Synthesizing a single pixel per search is wasteful when whole patches of the source are reusable. Efros and Freeman's 2001 image quilting Efros & Freeman 2001 lays down overlapping blocks copied from the source, choosing each new block so that its overlap region matches what is already there. That alone would leave a visible seam wherever two blocks meet, so quilting adds the crucial trick: in the overlap strip, it does not blend — it cuts along the minimum-error boundary, the path through the overlap where the two blocks disagree least, and takes one block on each side of the cut (Figure 8.6.4). Finding that least-disagreement path through a strip is a tiny dynamic program — a one-dimensional shortest-path / graph cut — and because the seam wanders through wherever the two patches happen to agree, it becomes invisible.

Quilting is far faster than pixel-at-a-time synthesis (a whole block per search, not a pixel), and its min-error-seam idea is the direct ancestor of GraphCut textures (Kwatra et al. 2003 Kwatra et al. 2003), which generalize the one-dimensional cut to a full two-dimensional graph cut: place a patch and let min-cut/max-flow decide, per pixel, whether to keep the old texture or the new one, with the cut running along the seam of least visible disagreement.
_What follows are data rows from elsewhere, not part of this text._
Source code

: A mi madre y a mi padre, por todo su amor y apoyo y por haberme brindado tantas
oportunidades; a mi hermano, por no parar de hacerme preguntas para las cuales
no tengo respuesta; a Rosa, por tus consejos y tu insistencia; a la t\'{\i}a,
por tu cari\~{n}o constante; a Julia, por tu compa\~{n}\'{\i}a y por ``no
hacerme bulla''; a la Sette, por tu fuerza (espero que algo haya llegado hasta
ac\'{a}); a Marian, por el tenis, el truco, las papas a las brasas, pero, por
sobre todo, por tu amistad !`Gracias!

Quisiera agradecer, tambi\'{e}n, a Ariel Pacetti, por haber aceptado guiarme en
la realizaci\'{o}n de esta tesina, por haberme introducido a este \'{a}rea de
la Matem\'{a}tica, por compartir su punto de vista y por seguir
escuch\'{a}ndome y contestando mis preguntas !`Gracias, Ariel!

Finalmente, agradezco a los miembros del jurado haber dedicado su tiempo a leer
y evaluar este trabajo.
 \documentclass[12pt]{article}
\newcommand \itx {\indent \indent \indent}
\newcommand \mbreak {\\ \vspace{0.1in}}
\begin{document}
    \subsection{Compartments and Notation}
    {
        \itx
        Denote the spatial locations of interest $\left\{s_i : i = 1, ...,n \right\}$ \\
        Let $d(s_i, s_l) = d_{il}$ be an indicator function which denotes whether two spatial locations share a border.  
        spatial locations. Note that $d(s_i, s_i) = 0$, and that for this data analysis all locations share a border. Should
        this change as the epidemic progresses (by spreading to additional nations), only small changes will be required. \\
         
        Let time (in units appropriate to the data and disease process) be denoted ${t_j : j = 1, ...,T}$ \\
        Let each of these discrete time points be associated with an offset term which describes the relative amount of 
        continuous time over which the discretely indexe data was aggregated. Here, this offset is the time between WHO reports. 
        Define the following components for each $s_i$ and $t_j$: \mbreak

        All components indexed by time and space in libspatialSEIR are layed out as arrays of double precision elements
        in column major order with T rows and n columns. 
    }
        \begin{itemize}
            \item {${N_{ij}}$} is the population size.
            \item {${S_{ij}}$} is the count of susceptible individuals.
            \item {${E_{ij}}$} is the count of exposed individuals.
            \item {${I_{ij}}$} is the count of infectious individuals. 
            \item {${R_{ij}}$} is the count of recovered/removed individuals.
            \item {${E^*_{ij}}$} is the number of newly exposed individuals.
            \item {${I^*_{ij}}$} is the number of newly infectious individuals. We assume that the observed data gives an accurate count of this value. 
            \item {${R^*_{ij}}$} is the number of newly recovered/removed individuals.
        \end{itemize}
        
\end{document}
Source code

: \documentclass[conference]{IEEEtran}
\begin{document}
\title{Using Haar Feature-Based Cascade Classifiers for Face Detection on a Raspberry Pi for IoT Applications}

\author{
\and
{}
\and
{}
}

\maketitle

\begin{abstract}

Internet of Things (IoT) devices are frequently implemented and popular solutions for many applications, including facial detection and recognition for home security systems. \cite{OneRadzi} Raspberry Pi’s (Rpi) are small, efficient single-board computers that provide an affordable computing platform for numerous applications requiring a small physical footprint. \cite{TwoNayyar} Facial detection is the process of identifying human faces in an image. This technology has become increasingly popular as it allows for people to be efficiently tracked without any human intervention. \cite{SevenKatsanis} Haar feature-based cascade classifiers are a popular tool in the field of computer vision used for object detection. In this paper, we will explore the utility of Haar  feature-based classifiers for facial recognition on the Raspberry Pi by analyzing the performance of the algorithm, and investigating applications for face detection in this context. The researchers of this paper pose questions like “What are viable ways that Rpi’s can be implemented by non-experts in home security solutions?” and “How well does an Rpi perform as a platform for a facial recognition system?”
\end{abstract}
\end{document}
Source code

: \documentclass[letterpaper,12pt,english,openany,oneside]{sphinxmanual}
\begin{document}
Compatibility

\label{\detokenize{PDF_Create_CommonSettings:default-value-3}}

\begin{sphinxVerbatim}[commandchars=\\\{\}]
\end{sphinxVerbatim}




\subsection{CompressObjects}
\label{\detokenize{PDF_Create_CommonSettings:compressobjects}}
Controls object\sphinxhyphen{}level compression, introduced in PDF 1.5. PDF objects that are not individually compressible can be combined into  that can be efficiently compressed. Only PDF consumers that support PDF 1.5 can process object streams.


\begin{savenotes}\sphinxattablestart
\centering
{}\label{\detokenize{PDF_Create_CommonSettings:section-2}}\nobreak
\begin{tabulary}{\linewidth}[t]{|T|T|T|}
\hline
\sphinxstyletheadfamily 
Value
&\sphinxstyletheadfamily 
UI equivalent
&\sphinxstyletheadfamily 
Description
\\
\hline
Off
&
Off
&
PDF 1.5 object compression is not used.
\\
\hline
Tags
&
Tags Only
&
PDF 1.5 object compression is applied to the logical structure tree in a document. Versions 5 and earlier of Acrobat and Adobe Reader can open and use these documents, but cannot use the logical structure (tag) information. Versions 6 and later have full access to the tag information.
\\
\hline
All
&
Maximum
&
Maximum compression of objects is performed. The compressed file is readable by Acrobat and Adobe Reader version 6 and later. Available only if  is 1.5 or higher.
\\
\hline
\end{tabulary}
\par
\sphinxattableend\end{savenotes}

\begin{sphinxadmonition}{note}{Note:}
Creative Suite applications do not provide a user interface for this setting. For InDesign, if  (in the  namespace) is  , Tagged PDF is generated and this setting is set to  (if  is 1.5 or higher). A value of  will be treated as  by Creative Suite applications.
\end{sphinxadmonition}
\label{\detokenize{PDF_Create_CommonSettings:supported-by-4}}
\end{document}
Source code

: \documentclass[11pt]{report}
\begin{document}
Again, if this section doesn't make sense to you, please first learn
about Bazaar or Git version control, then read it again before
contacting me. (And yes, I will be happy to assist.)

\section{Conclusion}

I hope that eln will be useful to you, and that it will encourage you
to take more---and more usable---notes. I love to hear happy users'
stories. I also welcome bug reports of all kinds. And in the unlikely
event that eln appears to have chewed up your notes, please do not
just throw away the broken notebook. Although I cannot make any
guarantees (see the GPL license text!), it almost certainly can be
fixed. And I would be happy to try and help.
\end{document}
That is not a coincidence; it is a big lesson. The patch-plus-min-error-seam view is discrete optimization on a graph — a match cost (how well a patch fits) plus a seam cost (how visible the boundary is) — minimized by an off-the-shelf optimizer, with the energy doing all the design work.

💡 Big lesson (L12)

The quilting seam is a graph cut — the energy is the design. Stitching two overlapping patches by choosing the minimum-error boundary through their overlap is exactly discrete optimization on a graph: a dynamic program in one dimension (quilting), a min-cut/max-flow in two (GraphCut textures, Kwatra et al. 2003). The optimizer is off-the-shelf; what you design is the energymatch cost (does this patch belong here?) plus seam cost (is the boundary visible?). The same machinery cuts panorama and photomontage seams and segments objects; texture synthesis is one more instance. (See L12image edits as discrete optimization on a graph; first placed in Seam optimization.)

fig-quilting-seam
Figure 8.6.4. Image quilting stitches patches along a minimum-error boundary. Left: two source blocks are placed with an overlap region; naively butting them together leaves a hard seam down the middle of the overlap. Middle: the per-pixel squared difference within the overlap strip — bright where the two blocks disagree, dark where they agree. Right: a minimum-error path (a 1-D dynamic program / graph cut) is routed through the dark, low-disagreement valleys; the left block is kept on one side of the cut and the right block on the other. The seam follows wherever the textures already match, so it disappears — the prefiguring of GraphCut textures (Kwatra 2003) and 💡 L12.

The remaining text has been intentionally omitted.